Fixed-margin mortgages have got the backing of Kevin Davis, research director of the Australian Centre for Financial Studies.
In a
statement on Friday, Davis said the recent debate over mortgage margins had shown that Australia's "internationally anomalous" mortgage design was creating problems.
Banking Day
reported last month that the Australian Bankers Association was considering whether to embrace a proposal to offer some fixed-margin home loan products.
In the last parliament, the Greens introduced legislation that would require the banks to offer such loans.
Professor Davis said banks should introduce mortgages "in which the interest rate is tied at some fixed margin (set at the outset of the loan) over a relevant indicator lending rate".

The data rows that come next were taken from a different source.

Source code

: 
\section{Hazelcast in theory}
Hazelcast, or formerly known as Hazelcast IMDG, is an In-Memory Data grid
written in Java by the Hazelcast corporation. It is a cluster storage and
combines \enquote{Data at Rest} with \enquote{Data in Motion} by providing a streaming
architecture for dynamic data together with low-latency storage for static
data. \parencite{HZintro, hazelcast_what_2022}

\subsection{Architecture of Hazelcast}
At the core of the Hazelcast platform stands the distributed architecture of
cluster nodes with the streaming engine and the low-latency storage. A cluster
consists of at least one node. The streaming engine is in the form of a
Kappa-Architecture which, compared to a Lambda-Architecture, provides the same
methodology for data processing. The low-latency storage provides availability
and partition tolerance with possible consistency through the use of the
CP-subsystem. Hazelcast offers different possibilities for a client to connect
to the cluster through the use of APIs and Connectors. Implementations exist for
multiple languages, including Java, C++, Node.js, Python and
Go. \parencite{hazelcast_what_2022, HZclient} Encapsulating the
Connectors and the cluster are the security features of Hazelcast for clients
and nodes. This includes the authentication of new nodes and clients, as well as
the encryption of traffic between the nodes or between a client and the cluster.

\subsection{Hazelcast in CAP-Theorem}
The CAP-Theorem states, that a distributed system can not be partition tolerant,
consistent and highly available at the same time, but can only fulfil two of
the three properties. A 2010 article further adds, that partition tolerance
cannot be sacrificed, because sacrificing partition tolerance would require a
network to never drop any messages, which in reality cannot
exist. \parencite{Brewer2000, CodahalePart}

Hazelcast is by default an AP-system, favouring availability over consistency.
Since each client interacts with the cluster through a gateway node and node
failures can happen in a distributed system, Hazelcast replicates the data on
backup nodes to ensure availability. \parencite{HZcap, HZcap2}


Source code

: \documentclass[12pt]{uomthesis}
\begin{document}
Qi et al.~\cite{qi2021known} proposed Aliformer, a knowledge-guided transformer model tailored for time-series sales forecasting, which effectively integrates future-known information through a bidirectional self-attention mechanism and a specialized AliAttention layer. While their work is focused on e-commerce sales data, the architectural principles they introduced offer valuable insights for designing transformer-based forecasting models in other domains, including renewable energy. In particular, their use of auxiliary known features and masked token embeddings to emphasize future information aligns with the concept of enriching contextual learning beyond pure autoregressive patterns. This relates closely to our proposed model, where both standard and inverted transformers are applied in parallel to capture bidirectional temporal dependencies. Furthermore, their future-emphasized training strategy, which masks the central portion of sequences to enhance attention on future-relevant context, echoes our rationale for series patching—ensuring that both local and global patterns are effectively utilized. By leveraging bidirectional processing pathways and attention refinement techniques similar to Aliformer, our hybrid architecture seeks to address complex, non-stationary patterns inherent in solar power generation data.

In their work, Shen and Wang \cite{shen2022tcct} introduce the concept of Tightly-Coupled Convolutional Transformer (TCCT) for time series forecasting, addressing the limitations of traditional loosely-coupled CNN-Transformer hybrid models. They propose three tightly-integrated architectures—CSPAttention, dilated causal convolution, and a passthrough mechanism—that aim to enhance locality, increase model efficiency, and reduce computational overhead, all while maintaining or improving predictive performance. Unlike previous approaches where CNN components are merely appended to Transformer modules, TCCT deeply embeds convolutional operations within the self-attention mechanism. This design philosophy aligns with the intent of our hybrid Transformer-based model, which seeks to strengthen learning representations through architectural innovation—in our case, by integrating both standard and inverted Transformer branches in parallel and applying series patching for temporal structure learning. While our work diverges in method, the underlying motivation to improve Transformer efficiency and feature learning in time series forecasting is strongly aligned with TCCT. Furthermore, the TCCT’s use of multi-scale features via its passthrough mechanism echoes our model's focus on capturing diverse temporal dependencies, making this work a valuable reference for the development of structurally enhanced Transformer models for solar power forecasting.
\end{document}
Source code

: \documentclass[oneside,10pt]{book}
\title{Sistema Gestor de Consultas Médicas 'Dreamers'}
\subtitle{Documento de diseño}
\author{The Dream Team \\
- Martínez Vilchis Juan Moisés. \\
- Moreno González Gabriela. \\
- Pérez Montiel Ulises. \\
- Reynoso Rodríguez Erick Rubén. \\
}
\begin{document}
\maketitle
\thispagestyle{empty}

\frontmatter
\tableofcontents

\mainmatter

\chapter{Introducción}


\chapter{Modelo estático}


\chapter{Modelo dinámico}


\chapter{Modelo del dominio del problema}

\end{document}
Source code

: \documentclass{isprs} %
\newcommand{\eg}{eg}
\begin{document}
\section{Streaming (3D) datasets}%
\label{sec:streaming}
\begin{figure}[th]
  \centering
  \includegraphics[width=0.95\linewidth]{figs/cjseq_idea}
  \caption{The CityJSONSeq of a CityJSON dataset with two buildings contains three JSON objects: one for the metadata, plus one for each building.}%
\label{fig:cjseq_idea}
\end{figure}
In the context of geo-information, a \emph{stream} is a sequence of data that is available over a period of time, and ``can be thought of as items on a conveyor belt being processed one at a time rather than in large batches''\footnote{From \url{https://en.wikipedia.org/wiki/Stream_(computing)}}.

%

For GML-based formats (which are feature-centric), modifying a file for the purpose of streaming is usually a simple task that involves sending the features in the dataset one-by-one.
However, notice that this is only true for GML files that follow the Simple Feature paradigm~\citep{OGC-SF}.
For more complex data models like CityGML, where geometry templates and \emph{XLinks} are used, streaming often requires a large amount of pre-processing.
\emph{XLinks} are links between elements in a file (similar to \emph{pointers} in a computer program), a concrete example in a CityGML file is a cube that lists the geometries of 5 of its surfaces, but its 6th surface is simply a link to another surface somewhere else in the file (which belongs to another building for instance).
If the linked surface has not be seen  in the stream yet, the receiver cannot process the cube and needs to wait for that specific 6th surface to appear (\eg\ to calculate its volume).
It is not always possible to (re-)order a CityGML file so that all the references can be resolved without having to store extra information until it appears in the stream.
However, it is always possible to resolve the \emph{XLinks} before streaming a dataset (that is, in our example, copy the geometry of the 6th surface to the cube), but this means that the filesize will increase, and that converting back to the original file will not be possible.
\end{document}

In the standard Australian variable rate mortgage loan, he said, "borrowers place themselves at the mercy of lenders with regard to future interest rates they will have to pay".
"Foreigners find this truly amazing, being more used to either fixed rate or adjustable (indicator-linked) rate loans."
The existing Australian mortgage structure made banks' jobs much easier, Professor Davis said. Banks passed on to customers not only movements in market interest rates, but also the consequences and risks of any errors they made in their funding and interest rate risk management choices.
Professor Davis said banks offering fixed-margin loans would have to deal with these risks in fixing the margin for very long periods. Banks would also have to choose the most appropriate indicator rate, which could be either the cash rate or a wholesale market rate such as the bank bill swap rate.